Saved entries:
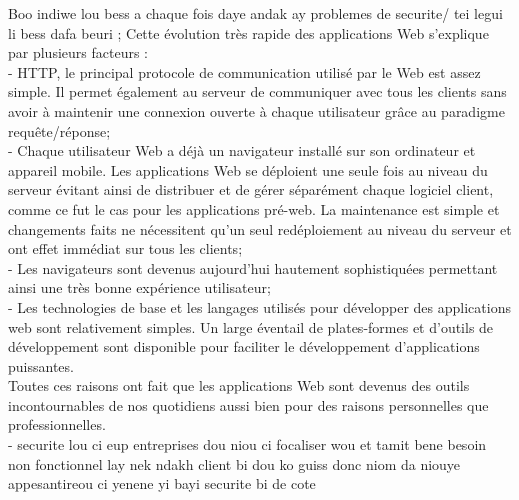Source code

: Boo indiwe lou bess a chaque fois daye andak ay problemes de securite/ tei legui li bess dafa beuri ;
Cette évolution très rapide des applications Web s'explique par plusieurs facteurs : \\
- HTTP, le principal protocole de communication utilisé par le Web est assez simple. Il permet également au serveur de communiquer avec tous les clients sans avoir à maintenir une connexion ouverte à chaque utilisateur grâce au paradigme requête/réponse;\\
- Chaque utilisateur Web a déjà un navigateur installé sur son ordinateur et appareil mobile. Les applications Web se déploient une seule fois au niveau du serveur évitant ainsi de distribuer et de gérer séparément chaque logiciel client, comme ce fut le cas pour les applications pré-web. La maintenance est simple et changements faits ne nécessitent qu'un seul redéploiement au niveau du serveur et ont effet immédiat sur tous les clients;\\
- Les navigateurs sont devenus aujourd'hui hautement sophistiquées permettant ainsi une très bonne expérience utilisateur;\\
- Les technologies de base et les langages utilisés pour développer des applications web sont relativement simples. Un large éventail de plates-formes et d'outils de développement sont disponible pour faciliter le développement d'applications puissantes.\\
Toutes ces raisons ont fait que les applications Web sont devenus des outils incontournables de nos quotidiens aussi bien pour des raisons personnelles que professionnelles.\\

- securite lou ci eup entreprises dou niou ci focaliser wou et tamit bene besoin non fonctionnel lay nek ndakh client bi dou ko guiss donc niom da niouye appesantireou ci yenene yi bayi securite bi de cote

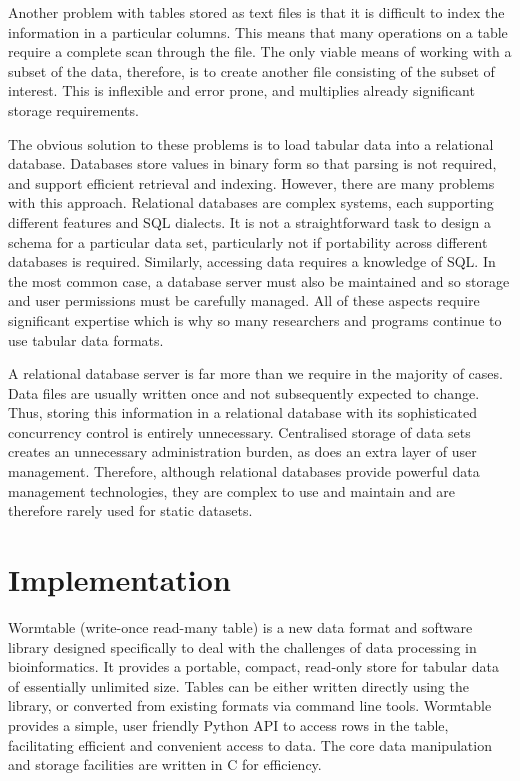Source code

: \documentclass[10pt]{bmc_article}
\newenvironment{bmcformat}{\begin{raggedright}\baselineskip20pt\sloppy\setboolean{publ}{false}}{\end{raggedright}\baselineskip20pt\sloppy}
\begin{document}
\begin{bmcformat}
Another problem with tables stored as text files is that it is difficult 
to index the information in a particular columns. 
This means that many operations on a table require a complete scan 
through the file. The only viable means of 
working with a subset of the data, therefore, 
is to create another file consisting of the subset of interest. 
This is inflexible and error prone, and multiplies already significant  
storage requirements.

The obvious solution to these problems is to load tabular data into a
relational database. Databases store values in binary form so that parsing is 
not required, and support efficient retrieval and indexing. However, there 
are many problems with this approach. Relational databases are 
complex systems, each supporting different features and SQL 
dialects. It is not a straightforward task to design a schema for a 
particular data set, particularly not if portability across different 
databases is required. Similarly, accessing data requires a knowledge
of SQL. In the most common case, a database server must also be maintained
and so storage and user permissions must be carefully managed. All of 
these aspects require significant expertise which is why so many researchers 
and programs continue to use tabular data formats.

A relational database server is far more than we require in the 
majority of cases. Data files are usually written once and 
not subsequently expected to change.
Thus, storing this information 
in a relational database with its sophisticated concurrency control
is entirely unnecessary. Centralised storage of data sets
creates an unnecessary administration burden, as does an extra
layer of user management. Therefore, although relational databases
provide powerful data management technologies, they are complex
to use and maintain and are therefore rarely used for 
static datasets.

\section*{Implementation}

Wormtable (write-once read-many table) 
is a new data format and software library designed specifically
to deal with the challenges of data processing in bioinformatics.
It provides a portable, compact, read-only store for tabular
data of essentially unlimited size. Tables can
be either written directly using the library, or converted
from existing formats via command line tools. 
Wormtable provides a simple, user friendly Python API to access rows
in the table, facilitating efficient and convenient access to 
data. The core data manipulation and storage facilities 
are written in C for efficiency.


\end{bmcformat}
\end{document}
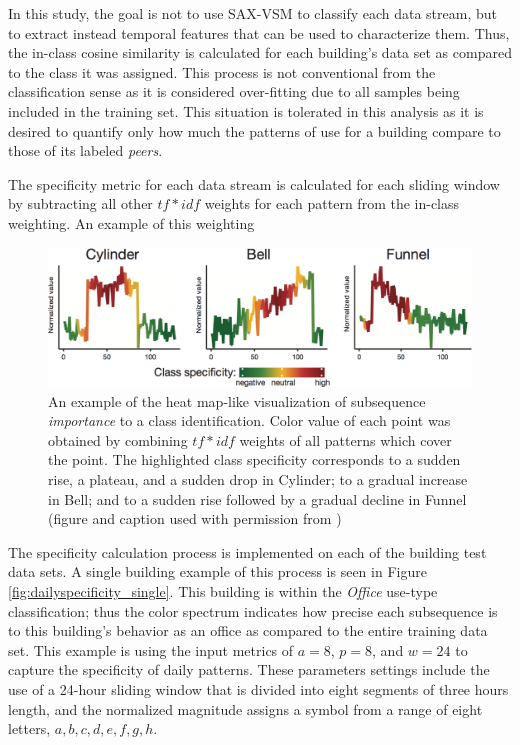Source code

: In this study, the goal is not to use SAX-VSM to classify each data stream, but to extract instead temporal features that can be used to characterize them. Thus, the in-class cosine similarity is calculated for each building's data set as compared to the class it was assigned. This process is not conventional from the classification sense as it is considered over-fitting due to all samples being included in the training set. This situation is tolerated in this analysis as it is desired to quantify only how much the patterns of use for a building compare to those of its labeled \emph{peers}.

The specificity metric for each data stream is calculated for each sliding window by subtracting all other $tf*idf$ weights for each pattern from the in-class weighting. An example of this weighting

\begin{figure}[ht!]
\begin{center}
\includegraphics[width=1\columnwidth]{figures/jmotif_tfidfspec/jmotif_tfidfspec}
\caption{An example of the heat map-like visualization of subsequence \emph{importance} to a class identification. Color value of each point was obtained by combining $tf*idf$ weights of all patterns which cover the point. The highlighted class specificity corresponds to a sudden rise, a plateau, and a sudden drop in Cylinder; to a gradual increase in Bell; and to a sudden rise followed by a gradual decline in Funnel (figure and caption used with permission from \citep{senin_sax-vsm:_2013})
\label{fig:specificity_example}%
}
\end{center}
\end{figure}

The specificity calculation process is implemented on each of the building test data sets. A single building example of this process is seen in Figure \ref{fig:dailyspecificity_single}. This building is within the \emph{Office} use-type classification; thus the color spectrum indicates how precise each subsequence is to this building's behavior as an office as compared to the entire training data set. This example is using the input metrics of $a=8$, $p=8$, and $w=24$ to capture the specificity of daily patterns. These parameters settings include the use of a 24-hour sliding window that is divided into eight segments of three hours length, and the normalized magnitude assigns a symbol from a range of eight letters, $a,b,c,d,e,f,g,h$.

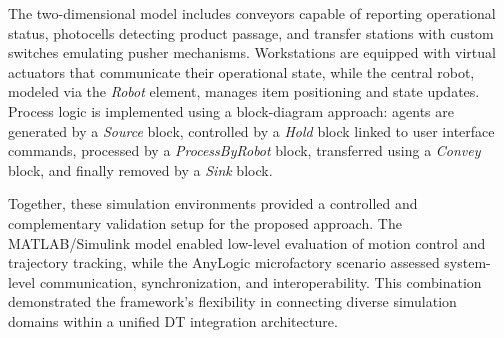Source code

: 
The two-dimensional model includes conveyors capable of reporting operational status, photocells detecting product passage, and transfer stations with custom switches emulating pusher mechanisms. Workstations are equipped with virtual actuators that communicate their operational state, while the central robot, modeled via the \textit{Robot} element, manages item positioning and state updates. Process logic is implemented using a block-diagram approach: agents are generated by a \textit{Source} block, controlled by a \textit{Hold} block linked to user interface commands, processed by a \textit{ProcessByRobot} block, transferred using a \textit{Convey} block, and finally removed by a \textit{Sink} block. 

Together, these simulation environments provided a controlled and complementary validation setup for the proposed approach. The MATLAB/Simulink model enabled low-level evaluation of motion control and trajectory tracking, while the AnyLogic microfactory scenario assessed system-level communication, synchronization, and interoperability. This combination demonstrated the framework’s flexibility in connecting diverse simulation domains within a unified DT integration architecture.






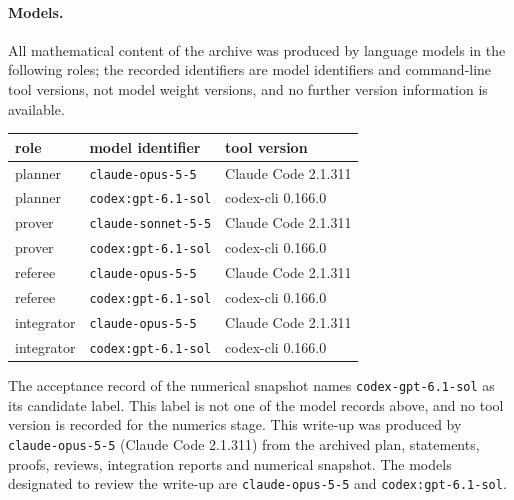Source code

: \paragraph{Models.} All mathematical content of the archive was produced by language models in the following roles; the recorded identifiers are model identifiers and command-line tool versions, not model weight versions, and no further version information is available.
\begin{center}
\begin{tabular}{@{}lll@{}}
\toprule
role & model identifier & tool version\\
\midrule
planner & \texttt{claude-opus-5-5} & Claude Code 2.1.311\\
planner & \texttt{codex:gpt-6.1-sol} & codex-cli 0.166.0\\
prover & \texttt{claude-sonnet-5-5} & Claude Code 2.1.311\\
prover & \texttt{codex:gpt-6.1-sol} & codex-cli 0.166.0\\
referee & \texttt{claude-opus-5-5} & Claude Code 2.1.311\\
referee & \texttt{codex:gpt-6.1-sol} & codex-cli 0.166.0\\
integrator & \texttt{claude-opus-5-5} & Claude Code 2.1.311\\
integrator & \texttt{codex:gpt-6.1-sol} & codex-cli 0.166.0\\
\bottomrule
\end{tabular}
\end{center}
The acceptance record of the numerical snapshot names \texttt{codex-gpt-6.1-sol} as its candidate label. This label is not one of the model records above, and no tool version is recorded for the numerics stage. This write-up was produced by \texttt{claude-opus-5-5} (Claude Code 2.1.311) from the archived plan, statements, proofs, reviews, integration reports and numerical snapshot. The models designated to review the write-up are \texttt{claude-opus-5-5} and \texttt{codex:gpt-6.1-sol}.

◆ WHAT IS NEEDED
Would you provide an exact, picture-free copy of the data above?

◆ WRITTEN RESPONSE
Source code

: Boo indiwe lou bess a chaque fois daye andak ay problemes de securite/ tei legui li bess dafa beuri ;
Cette évolution très rapide des applications Web s'explique par plusieurs facteurs : \\
- HTTP, le principal protocole de communication utilisé par le Web est assez simple. Il permet également au serveur de communiquer avec tous les clients sans avoir à maintenir une connexion ouverte à chaque utilisateur grâce au paradigme requête/réponse;\\
- Chaque utilisateur Web a déjà un navigateur installé sur son ordinateur et appareil mobile. Les applications Web se déploient une seule fois au niveau du serveur évitant ainsi de distribuer et de gérer séparément chaque logiciel client, comme ce fut le cas pour les applications pré-web. La maintenance est simple et changements faits ne nécessitent qu'un seul redéploiement au niveau du serveur et ont effet immédiat sur tous les clients;\\
- Les navigateurs sont devenus aujourd'hui hautement sophistiquées permettant ainsi une très bonne expérience utilisateur;\\
- Les technologies de base et les langages utilisés pour développer des applications web sont relativement simples. Un large éventail de plates-formes et d'outils de développement sont disponible pour faciliter le développement d'applications puissantes.\\
Toutes ces raisons ont fait que les applications Web sont devenus des outils incontournables de nos quotidiens aussi bien pour des raisons personnelles que professionnelles.\\

- securite lou ci eup entreprises dou niou ci focaliser wou et tamit bene besoin non fonctionnel lay nek ndakh client bi dou ko guiss donc niom da niouye appesantireou ci yenene yi bayi securite bi de cote

Source code

: \documentclass[10pt]{bmc_article}
\newenvironment{bmcformat}{\begin{raggedright}\baselineskip20pt\sloppy\setboolean{publ}{false}}{\end{raggedright}\baselineskip20pt\sloppy}
\begin{document}
\begin{bmcformat}
Another problem with tables stored as text files is that it is difficult 
to index the information in a particular columns. 
This means that many operations on a table require a complete scan 
through the file. The only viable means of 
working with a subset of the data, therefore, 
is to create another file consisting of the subset of interest. 
This is inflexible and error prone, and multiplies already significant  
storage requirements.

The obvious solution to these problems is to load tabular data into a
relational database. Databases store values in binary form so that parsing is 
not required, and support efficient retrieval and indexing. However, there 
are many problems with this approach. Relational databases are 
complex systems, each supporting different features and SQL 
dialects. It is not a straightforward task to design a schema for a 
particular data set, particularly not if portability across different 
databases is required. Similarly, accessing data requires a knowledge
of SQL. In the most common case, a database server must also be maintained
and so storage and user permissions must be carefully managed. All of 
these aspects require significant expertise which is why so many researchers 
and programs continue to use tabular data formats.

A relational database server is far more than we require in the 
majority of cases. Data files are usually written once and 
not subsequently expected to change.
Thus, storing this information 
in a relational database with its sophisticated concurrency control
is entirely unnecessary. Centralised storage of data sets
creates an unnecessary administration burden, as does an extra
layer of user management. Therefore, although relational databases
provide powerful data management technologies, they are complex
to use and maintain and are therefore rarely used for 
static datasets.

\section*{Implementation}

Wormtable (write-once read-many table) 
is a new data format and software library designed specifically
to deal with the challenges of data processing in bioinformatics.
It provides a portable, compact, read-only store for tabular
data of essentially unlimited size. Tables can
be either written directly using the library, or converted
from existing formats via command line tools. 
Wormtable provides a simple, user friendly Python API to access rows
in the table, facilitating efficient and convenient access to 
data. The core data manipulation and storage facilities 
are written in C for efficiency.


\end{bmcformat}
\end{document}
Source code

: In this study, the goal is not to use SAX-VSM to classify each data stream, but to extract instead temporal features that can be used to characterize them. Thus, the in-class cosine similarity is calculated for each building's data set as compared to the class it was assigned. This process is not conventional from the classification sense as it is considered over-fitting due to all samples being included in the training set. This situation is tolerated in this analysis as it is desired to quantify only how much the patterns of use for a building compare to those of its labeled \emph{peers}.

The specificity metric for each data stream is calculated for each sliding window by subtracting all other $tf*idf$ weights for each pattern from the in-class weighting. An example of this weighting

\begin{figure}[ht!]
\begin{center}
\includegraphics[width=1\columnwidth]{figures/jmotif_tfidfspec/jmotif_tfidfspec}
\caption{An example of the heat map-like visualization of subsequence \emph{importance} to a class identification. Color value of each point was obtained by combining $tf*idf$ weights of all patterns which cover the point. The highlighted class specificity corresponds to a sudden rise, a plateau, and a sudden drop in Cylinder; to a gradual increase in Bell; and to a sudden rise followed by a gradual decline in Funnel (figure and caption used with permission from \citep{senin_sax-vsm:_2013})
\label{fig:specificity_example}%
}
\end{center}
\end{figure}

The specificity calculation process is implemented on each of the building test data sets. A single building example of this process is seen in Figure \ref{fig:dailyspecificity_single}. This building is within the \emph{Office} use-type classification; thus the color spectrum indicates how precise each subsequence is to this building's behavior as an office as compared to the entire training data set. This example is using the input metrics of $a=8$, $p=8$, and $w=24$ to capture the specificity of daily patterns. These parameters settings include the use of a 24-hour sliding window that is divided into eight segments of three hours length, and the normalized magnitude assigns a symbol from a range of eight letters, $a,b,c,d,e,f,g,h$.

Source code

: 
The two-dimensional model includes conveyors capable of reporting operational status, photocells detecting product passage, and transfer stations with custom switches emulating pusher mechanisms. Workstations are equipped with virtual actuators that communicate their operational state, while the central robot, modeled via the \textit{Robot} element, manages item positioning and state updates. Process logic is implemented using a block-diagram approach: agents are generated by a \textit{Source} block, controlled by a \textit{Hold} block linked to user interface commands, processed by a \textit{ProcessByRobot} block, transferred using a \textit{Convey} block, and finally removed by a \textit{Sink} block. 

Together, these simulation environments provided a controlled and complementary validation setup for the proposed approach. The MATLAB/Simulink model enabled low-level evaluation of motion control and trajectory tracking, while the AnyLogic microfactory scenario assessed system-level communication, synchronization, and interoperability. This combination demonstrated the framework’s flexibility in connecting diverse simulation domains within a unified DT integration architecture.






Source code

: \paragraph{Models.} All mathematical content of the archive was produced by language models in the following roles; the recorded identifiers are model identifiers and command-line tool versions, not model weight versions, and no further version information is available.
\begin{center}
\begin{tabular}{@{}lll@{}}
\toprule
role & model identifier & tool version\\
\midrule
planner & \texttt{claude-opus-5-5} & Claude Code 2.1.311\\
planner & \texttt{codex:gpt-6.1-sol} & codex-cli 0.166.0\\
prover & \texttt{claude-sonnet-5-5} & Claude Code 2.1.311\\
prover & \texttt{codex:gpt-6.1-sol} & codex-cli 0.166.0\\
referee & \texttt{claude-opus-5-5} & Claude Code 2.1.311\\
referee & \texttt{codex:gpt-6.1-sol} & codex-cli 0.166.0\\
integrator & \texttt{claude-opus-5-5} & Claude Code 2.1.311\\
integrator & \texttt{codex:gpt-6.1-sol} & codex-cli 0.166.0\\
\bottomrule
\end{tabular}
\end{center}
The acceptance record of the numerical snapshot names \texttt{codex-gpt-6.1-sol} as its candidate label. This label is not one of the model records above, and no tool version is recorded for the numerics stage. This write-up was produced by \texttt{claude-opus-5-5} (Claude Code 2.1.311) from the archived plan, statements, proofs, reviews, integration reports and numerical snapshot. The models designated to review the write-up are \texttt{claude-opus-5-5} and \texttt{codex:gpt-6.1-sol}.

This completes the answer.